As to whether we are afraid of the PDP staging a comeback, I can confidently tell you that we are not even contemplating it. It will be a tragedy for Nigeria to fall back into the hands of PDP. They dropped us in hell and we are taking people out of hell. How can Nigeria now go back to Egypt? Look, it is not about APC or President Buhari. With the kind of revelations that is coming out, the kind of rot, you want those people to come back and preside over the affairs of Nigeria again? What will happen to the investigations that were carried out if the PDP should win elections again? It will be swept under the carpet. This is the first time in the history of this country that we are making real recoveries.
Only three days ago, we signed an MOU with the Swiss government to return $321m that was stolen from the country. This is the first time this country is actually looking at our problem from a realistic and pragmatic viewpoint. We are not talking of what we are going to achieve in two years or three years. We are talking about laying a solid foundation for a Nigeria that our children will be able to thrive. Unfortunately, the reform agenda is always longer than the political agenda. In many parts of the world, they plan for 10, 15, 20 years. Nobody plans for four years. When you look at our MTEF, we are talking about 2020 even though we know that there may be a change of administration depending on the outcome of the presidential election. But you do not think in the short term. Nigeria should never ever pray for PDP to come back.
When we negotiated with the Swiss government to return Abacha’s loot, they gave us some conditions. One of which is that we must identify what programme we want to use the money for and that the World Bank will supervise what we are using the money for. When we now argue that we are a sovereign country and that they can’t dictate to us how we are going to spend money that was stolen from our country and they are returning, they said ‘yes, but when we returned part of it to your country, you re-looted it under Jonathan;’ which is true.
You are the face of APC and the mouthpiece of the federal government. How do you feel when you say something and issue statements and people keep saying ‘It is a lie?
I have two burdens. The first is that I happen to be the face of the opposition and PDP has not forgiven me and they will never forgive me. I think they look at the magnitude of what has happened to them and they hold me solely responsible; which is not fair. But, I did my bit. Now becoming the face of government again, so it is automatic that whatever comes from Lai Mohammed, we must shoot it down as fake news and a li; unfortunately, my father gave me the name Lai also. So, it makes it very easy for them. But what I challenge them every time is please, give me one thing I said that is not true. Emotionally, you may not agree with me but in terms of facts and figures, I have never said anything which they can dispute. You don’t have to like it but you can’t deny that they are facts.
Are you not worried about the recent threats by the Niger Delta Avengers to return to the creeks and destroy oil installations?
Of course, we are very worried about it because if the avengers should start destroying our oil installations, it is going to bring the country back to its knees.
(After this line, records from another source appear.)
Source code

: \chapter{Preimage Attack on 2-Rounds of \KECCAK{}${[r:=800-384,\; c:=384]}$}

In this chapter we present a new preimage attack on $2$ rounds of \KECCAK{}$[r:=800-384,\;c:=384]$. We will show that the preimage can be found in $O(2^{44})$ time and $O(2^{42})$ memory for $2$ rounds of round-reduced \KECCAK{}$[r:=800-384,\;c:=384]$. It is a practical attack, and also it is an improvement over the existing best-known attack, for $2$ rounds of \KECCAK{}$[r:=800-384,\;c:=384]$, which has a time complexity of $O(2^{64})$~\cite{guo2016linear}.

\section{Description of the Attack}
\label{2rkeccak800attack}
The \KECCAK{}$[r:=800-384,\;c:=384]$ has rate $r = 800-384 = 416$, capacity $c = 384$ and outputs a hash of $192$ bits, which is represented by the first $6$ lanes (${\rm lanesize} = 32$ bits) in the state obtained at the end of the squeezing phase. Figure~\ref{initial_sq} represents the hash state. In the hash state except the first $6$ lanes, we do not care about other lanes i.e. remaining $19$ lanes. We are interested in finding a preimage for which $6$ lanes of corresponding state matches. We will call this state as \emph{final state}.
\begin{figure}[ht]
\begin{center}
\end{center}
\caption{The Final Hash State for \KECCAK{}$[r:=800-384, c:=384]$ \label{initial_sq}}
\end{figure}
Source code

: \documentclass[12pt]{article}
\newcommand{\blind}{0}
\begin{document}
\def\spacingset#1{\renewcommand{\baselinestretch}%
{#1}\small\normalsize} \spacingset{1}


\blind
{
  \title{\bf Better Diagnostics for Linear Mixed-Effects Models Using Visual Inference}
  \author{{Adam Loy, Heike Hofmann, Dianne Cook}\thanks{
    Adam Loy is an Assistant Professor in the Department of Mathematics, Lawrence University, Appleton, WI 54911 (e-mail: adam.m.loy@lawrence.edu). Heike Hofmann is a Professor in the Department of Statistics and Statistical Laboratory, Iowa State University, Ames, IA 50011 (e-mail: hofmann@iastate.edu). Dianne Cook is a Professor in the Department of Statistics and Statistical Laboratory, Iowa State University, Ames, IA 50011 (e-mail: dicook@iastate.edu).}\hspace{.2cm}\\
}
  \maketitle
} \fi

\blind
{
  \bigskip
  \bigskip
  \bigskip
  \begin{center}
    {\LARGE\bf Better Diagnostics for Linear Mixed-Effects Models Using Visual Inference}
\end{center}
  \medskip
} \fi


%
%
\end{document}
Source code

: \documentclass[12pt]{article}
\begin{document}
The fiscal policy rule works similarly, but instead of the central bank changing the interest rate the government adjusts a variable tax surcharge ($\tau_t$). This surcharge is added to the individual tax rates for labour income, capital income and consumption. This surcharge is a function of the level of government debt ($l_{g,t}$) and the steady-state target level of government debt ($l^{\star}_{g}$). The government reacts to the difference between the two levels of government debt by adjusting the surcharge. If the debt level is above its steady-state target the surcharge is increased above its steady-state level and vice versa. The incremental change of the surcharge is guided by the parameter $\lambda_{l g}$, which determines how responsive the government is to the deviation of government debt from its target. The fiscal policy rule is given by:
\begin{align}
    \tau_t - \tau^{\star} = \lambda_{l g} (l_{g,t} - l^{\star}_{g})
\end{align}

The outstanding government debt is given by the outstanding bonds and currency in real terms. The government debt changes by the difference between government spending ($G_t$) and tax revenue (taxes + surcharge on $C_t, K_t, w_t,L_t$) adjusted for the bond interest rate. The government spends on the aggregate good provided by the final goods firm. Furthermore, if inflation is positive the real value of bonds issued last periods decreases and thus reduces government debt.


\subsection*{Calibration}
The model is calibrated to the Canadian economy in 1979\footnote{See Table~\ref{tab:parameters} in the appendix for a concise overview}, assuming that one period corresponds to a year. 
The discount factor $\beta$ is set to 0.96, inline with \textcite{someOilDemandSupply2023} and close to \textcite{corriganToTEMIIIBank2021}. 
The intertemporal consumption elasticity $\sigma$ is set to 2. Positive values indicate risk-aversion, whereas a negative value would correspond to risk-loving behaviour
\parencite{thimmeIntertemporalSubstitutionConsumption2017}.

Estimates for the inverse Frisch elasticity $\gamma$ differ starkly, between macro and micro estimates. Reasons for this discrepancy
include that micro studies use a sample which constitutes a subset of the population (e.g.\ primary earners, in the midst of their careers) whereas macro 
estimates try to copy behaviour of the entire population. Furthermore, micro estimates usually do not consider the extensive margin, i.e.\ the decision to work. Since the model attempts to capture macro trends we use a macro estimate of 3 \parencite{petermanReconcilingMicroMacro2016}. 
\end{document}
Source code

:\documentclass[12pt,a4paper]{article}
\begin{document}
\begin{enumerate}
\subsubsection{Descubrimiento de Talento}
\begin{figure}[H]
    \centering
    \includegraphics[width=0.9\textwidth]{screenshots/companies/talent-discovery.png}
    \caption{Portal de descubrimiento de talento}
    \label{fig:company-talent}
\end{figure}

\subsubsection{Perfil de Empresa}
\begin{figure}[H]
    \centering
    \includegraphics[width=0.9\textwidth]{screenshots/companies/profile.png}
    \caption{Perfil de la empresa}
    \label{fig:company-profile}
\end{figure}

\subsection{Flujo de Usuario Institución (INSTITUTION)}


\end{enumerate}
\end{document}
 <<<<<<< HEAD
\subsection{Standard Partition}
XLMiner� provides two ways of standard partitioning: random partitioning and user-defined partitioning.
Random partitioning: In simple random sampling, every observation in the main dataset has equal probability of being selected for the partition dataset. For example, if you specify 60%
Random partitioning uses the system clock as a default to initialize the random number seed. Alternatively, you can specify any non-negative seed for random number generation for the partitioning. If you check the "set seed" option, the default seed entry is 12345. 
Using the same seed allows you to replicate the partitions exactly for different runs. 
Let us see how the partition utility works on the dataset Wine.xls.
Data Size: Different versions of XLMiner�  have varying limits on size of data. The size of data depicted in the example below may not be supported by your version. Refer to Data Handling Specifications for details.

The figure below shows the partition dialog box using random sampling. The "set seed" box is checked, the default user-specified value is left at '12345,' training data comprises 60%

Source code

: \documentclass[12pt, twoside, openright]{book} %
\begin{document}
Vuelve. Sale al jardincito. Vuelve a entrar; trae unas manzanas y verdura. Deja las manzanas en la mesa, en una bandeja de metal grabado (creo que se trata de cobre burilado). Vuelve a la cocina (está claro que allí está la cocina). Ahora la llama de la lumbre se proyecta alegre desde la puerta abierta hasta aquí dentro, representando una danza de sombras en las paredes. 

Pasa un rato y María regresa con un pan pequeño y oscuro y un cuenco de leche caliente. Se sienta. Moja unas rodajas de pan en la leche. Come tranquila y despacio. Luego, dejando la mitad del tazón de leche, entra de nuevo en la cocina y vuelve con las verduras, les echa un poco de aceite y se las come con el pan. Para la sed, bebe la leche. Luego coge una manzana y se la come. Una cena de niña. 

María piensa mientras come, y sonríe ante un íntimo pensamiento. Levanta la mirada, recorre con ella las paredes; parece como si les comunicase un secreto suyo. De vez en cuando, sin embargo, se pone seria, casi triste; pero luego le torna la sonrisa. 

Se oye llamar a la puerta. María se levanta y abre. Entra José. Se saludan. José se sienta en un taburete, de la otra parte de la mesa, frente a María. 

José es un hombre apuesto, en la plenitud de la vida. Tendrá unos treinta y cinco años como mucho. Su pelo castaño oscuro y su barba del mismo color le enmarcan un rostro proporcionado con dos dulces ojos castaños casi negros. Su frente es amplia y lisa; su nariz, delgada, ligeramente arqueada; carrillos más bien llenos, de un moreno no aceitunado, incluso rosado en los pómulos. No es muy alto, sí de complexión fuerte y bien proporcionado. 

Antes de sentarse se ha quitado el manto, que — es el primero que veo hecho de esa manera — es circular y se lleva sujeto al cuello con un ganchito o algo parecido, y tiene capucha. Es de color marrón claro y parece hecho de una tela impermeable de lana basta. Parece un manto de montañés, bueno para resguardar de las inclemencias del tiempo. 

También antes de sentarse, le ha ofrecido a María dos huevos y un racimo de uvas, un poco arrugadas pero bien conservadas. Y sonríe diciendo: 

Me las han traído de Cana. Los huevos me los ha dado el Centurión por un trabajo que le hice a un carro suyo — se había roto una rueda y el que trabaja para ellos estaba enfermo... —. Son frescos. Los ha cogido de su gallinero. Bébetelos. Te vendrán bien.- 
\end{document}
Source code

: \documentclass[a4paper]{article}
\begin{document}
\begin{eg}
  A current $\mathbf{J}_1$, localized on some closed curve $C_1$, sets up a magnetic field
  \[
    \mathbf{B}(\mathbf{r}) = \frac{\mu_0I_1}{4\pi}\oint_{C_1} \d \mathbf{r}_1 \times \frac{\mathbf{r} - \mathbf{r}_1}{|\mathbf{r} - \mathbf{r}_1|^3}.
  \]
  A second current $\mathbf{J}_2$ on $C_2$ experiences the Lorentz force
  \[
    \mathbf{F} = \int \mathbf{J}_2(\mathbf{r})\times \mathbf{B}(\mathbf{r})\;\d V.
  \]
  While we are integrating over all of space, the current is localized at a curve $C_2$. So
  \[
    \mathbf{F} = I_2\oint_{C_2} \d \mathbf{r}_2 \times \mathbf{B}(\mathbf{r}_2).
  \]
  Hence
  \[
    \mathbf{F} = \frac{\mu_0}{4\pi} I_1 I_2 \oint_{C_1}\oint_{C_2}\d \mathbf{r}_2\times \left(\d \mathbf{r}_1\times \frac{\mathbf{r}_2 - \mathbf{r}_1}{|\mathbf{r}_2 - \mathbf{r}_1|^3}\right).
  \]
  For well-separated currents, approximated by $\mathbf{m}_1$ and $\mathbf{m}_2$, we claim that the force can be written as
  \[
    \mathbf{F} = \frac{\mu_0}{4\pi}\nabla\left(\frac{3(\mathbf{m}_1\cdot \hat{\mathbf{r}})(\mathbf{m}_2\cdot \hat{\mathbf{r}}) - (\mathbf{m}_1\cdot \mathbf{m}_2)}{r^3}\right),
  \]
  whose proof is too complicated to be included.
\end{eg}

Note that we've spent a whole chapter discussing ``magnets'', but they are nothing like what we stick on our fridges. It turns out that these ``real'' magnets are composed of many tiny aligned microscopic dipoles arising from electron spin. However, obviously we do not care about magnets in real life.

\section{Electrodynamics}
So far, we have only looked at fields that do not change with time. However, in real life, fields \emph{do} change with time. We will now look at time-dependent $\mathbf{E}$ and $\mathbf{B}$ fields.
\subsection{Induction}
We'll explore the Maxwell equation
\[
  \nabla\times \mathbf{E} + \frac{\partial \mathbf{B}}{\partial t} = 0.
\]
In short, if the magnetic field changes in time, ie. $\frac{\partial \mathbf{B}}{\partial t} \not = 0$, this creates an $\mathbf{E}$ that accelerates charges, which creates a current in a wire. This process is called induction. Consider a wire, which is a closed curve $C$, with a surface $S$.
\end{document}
And that is why we are appealing to them. We have not breached any agreement with them and we will rather appeal to them to understand that there is more to gain by all sides in engaging than in going back to the trenches. Even power has improved in the Niger Delta. Infrastructure has improved. Contractors can now go and work there. We are talking of University of Maritime Technology in the Niger Delta, Second Niger Bridge and East- West road. I think what they are fighting for will be achieved much more if there is peace and we will continue our engagements with them because it will not be in the interest of anybody to have crisis.